### TASK DESCRIPTION
Count the lines of the data that have the word "deeplearning", then report the number without anything else.

### DATASET ENTRIES
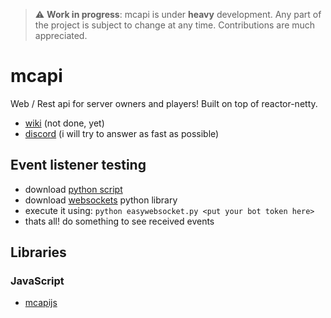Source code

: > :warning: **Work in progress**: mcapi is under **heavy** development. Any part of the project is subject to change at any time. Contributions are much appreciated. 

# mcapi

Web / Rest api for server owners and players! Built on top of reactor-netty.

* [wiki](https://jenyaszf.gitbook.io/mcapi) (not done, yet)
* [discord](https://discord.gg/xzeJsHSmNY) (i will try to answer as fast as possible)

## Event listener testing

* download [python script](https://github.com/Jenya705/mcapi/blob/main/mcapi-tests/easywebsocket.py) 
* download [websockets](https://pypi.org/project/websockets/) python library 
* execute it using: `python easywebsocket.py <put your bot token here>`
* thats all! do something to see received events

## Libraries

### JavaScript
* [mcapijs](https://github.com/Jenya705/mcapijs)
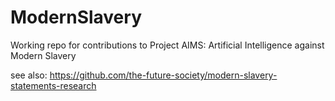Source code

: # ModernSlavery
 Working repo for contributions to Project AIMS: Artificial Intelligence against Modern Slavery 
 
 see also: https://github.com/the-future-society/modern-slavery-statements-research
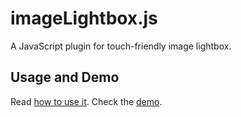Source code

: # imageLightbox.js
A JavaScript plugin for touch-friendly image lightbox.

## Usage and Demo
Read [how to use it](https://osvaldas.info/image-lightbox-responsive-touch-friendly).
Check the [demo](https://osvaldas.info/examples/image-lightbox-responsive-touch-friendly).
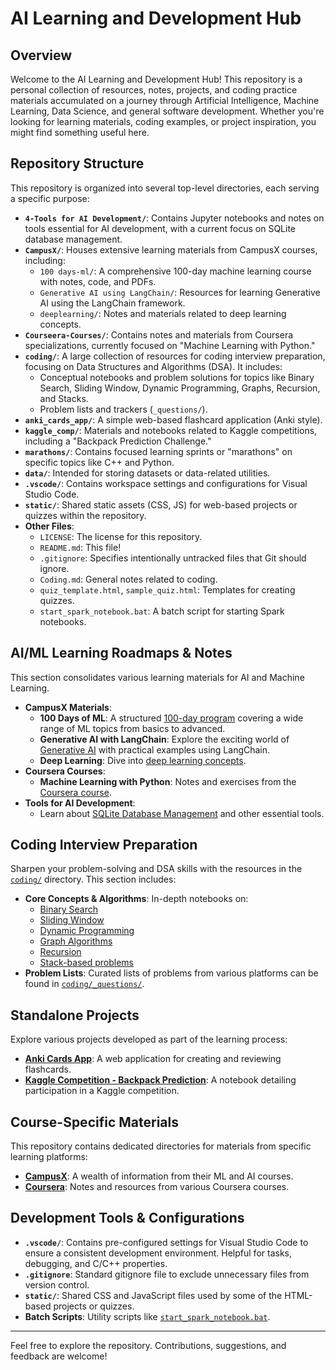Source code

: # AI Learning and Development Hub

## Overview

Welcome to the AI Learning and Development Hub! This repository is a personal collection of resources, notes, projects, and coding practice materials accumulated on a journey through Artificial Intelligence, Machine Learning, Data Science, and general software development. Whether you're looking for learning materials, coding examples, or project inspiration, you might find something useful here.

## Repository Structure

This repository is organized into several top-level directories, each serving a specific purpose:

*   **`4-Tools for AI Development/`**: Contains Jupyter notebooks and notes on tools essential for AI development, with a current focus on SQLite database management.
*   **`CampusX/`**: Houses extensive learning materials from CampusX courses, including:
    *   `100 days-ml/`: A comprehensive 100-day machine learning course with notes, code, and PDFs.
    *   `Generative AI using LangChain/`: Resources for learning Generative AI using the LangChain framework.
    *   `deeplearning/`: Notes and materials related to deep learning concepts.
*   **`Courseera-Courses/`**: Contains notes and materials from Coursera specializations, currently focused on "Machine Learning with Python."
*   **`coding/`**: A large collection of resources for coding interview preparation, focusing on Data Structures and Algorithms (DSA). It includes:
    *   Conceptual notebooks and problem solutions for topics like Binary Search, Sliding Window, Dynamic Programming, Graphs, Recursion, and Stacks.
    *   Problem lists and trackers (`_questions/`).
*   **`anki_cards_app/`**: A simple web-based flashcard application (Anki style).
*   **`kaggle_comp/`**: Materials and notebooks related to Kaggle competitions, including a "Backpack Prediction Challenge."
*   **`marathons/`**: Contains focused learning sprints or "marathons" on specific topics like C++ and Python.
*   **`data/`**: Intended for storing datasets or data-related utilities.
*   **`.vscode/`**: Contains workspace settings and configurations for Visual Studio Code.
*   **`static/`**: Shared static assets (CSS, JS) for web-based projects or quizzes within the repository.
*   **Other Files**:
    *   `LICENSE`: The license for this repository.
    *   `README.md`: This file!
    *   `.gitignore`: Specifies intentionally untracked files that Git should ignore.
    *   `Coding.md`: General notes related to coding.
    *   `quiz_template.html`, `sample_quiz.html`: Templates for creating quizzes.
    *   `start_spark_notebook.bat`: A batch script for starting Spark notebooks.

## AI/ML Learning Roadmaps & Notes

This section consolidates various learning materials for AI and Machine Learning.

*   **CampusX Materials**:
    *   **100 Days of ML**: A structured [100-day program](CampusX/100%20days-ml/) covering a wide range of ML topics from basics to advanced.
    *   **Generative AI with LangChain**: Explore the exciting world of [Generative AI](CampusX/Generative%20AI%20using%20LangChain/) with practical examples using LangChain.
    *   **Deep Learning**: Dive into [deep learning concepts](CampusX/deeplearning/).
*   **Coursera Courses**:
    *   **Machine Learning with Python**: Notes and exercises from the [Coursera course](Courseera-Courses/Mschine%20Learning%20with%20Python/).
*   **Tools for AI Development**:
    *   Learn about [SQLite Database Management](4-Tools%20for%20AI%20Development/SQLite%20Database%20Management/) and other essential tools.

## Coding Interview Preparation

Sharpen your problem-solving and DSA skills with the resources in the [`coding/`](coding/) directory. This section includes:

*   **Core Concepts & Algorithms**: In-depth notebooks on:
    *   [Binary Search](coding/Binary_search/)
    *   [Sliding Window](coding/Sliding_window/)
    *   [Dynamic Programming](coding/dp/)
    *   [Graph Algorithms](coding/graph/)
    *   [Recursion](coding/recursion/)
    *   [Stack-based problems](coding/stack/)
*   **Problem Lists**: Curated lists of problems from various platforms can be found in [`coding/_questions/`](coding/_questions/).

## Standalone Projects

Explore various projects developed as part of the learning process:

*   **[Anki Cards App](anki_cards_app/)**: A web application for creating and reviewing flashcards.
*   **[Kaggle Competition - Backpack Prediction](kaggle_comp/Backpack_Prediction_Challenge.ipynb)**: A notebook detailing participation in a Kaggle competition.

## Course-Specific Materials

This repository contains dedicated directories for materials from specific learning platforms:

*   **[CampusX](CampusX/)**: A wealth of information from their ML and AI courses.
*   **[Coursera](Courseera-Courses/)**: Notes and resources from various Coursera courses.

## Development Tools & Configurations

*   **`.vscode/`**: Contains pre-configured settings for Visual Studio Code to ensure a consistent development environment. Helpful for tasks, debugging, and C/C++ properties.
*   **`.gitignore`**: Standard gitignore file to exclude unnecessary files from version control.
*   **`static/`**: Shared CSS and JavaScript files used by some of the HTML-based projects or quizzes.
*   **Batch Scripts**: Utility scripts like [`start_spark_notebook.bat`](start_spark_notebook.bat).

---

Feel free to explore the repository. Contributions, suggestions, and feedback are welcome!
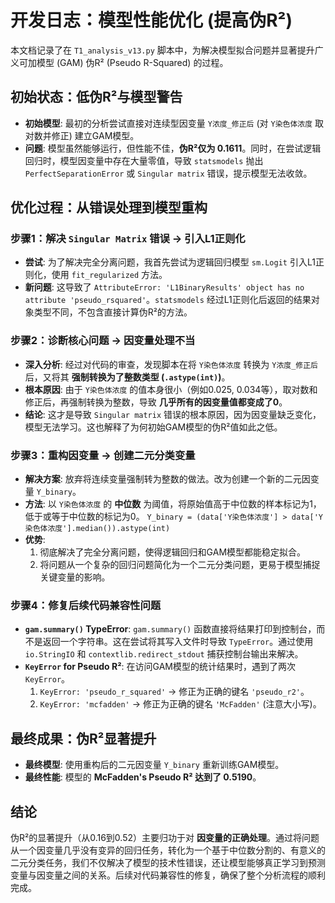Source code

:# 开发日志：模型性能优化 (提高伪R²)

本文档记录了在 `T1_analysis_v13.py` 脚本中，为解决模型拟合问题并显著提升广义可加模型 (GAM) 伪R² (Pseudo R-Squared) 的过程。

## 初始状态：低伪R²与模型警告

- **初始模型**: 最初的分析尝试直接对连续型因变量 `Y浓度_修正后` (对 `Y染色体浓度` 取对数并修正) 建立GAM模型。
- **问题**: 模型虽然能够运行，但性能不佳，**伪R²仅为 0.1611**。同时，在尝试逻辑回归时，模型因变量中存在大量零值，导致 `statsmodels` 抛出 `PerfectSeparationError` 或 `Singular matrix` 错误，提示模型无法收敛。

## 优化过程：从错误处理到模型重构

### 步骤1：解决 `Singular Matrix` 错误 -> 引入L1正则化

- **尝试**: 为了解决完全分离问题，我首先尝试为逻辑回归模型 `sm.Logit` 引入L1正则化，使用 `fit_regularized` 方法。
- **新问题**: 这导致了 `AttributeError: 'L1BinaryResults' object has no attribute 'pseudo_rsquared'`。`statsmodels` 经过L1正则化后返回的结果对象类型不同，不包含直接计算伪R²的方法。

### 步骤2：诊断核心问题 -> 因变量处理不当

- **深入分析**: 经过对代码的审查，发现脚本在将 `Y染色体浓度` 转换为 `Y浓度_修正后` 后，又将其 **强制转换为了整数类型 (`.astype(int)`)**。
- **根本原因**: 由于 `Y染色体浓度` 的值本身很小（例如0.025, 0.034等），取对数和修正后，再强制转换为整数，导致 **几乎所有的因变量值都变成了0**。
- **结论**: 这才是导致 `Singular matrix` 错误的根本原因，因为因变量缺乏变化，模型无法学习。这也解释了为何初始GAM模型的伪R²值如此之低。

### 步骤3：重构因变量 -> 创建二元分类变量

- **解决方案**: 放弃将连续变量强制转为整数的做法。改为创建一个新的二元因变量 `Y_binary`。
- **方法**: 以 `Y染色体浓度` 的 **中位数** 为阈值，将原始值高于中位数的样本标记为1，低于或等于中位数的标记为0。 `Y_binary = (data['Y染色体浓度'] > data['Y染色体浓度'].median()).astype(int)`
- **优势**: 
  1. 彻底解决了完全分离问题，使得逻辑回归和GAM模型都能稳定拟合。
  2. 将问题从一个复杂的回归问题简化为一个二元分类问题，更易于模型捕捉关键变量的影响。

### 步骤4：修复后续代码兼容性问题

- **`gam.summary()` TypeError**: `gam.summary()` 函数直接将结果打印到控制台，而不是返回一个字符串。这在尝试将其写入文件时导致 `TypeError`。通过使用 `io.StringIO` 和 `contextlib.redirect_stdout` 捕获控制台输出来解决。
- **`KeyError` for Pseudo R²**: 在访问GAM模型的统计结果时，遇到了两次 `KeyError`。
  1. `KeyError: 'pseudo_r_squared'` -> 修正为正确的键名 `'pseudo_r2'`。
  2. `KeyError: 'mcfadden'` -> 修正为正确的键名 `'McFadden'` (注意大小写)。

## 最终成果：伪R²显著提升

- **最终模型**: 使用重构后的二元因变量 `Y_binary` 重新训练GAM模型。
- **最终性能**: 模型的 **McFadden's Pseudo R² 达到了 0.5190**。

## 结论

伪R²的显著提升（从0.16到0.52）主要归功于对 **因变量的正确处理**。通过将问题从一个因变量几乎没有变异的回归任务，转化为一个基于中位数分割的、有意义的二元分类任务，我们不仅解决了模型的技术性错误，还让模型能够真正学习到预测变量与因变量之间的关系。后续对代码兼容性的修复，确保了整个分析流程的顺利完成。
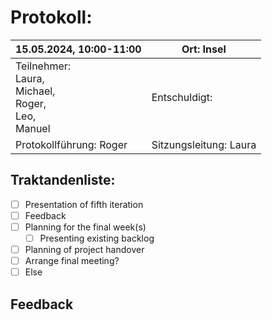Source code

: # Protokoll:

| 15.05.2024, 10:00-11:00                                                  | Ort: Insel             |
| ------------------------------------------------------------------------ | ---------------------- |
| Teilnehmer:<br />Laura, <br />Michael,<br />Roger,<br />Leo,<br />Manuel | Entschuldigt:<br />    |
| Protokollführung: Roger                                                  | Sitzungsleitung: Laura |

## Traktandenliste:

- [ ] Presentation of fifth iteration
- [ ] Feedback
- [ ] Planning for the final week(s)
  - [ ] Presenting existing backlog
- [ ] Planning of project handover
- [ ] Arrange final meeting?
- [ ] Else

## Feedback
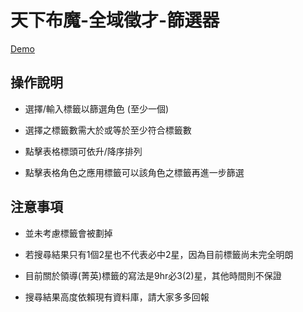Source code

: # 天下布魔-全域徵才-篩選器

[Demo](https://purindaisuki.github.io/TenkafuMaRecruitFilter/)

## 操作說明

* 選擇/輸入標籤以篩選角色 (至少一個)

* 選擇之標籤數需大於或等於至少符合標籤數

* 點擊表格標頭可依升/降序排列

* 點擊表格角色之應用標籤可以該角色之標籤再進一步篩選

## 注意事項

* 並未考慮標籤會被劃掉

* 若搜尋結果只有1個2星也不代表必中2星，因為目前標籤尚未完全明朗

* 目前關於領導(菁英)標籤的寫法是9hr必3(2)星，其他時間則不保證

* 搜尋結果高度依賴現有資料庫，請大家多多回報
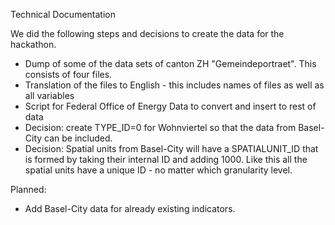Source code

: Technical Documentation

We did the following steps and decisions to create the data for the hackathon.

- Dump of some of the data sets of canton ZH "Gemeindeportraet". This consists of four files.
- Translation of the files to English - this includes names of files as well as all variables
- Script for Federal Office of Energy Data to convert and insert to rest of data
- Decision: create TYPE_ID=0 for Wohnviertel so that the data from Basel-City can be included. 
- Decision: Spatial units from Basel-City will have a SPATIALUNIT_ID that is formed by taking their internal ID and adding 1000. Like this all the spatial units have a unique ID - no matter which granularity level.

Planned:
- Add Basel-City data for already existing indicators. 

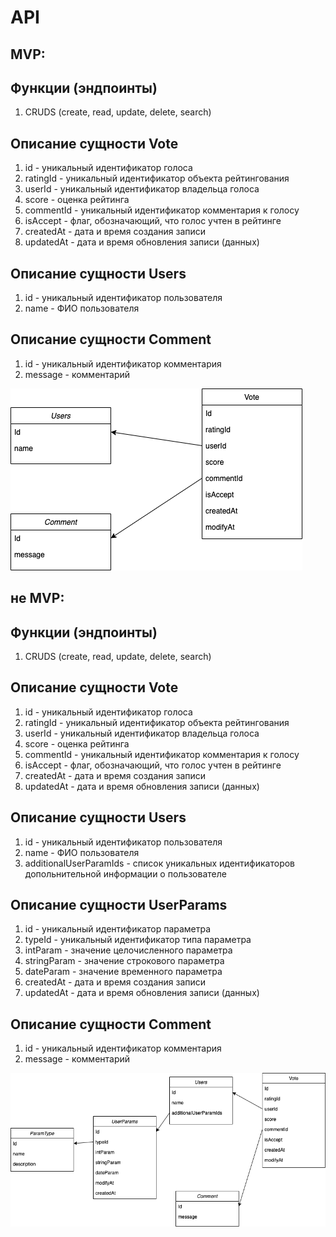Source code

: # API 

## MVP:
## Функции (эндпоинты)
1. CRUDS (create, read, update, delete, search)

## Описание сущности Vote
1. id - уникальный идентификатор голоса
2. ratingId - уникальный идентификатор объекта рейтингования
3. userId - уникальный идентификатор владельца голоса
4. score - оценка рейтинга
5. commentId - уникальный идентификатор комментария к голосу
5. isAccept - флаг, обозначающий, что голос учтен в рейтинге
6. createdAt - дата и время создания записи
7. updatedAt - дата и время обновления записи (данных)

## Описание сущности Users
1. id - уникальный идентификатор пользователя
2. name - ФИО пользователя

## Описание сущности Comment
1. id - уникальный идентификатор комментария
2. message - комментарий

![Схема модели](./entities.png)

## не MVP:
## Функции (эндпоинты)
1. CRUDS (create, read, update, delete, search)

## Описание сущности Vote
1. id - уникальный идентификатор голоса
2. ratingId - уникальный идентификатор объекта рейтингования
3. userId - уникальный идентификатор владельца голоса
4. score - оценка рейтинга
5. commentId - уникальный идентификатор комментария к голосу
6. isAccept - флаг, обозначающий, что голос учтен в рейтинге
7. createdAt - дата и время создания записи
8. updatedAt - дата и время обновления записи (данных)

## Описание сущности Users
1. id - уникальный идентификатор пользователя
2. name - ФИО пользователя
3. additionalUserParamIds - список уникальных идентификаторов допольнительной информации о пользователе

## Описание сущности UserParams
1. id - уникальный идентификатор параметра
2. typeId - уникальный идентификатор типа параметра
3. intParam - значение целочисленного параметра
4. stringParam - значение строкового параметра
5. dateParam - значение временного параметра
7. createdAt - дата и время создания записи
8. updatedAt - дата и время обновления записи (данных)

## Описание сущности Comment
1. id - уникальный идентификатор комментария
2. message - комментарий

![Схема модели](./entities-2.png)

### WRITTEN RESPONSE
2